Earlier this month I wrote about my new Nimble Wireless RV Pet Safety Monitor that I was excited to try in our new camper…and then we sold the camper! I’m kinda sad because we spent so long looking for the camper, and it was so perfect for us, but we got an offer we couldn’t refuse and decided we weren’t using it enough to justify the expense of storing it and paying for insurance, and it still wasn’t exactly what we wanted as it did not really fit all five adults and two dogs. So, we are back to browsing for the right camper for next season. However, I have still had fun testing out the Nimble Wireless RV Pet Safety Monitor in various other places.
The Nimble Wireless RV Pet Safety Monitor transmits data using the Verizon Wireless network, so if you have mobile service, this device should work. If you are boondocking way out in the middle of nowhere, you might get service or you might not, but if you are that far out in the middle of the wilderness, there probably isn’t anywhere that you won’t be taking your dog since chances are you will be doing all outdoor sports and not going to tourist attractions that do not allow pets, which is, of course, the whole reason you would need to monitor the temperature of your RV from a distance.
Because your device is tied to a wireless network you will need to sign up for either a monthly service plan or an annual service plan depending on your needs. If you are a full-time RVer, you would probably want the annual plan. With the monthly plan, you can start or stop your service whenever you want.
Once your plan is purchased and your device is charged, you want to give your device a day or so to connect to the network and get all synched up. That’s as technical as I will get because my expertise is living your best life with your dogs, not techy-stuff.

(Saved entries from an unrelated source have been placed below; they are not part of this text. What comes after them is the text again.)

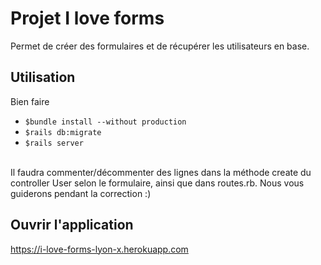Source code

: # Projet I love forms

Permet de créer des formulaires et de récupérer les utilisateurs en base.

## Utilisation

Bien faire 
* `$bundle install --without production`
* `$rails db:migrate`
* `$rails server`
<br/>
Il faudra commenter/décommenter des lignes dans la méthode create du controller User selon le formulaire, ainsi que dans routes.rb. Nous vous guiderons pendant la correction :)

## Ouvrir l'application

<https://i-love-forms-lyon-x.herokuapp.com>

The last step is to download the RV Pet Safety app, log in with your account, and go to the Settings tab to add any phone numbers and email addresses where you want to receive alerts and to choose your minimum and maximum temperature settings. You can also choose if you want to receive battery percentage alerts to tell you how much battery power you have. The nice thing is that you can easily go into the app and turn these on and off and also change the frequency of alerts.
I set my device to alert me when the temperature went under 40 degrees or over 70, then I moved the device around the house and took it on car rides with me during which I left it in the hot car while I went about my day. Sure enough, as the temperature in my car reached the maximum, the alerts began and continued until the device was back in an environment under that temperature.
I found the device to be pretty accurate give or take a degree or so, and that could be my own thermostat at home that is off since this device has been in use monitoring the restaurant industry for many years. It even detected a change when I moved it to the windowsill in our bedroom where the sun was coming through the curtains and warming up the particular spot where I had placed the device.
I like this device for the purpose of RV monitoring and think it will give considerable peace of mind. I could see this as being useful to professional dog show handlers, police departments that do not have other solutions in place for their K9 officers, search and rescue handlers, boarding kennel or doggie daycare operators or really anyone who participates in dog sports like hunting, conformation, rally obedience or barn hunt with more than one dog. This device can technically be used in the car, but I am a strong proponent that dogs never be left alone in any car regardless of the weather because of the rate at which cars heat up and the potential for the theft of the dog or car or both.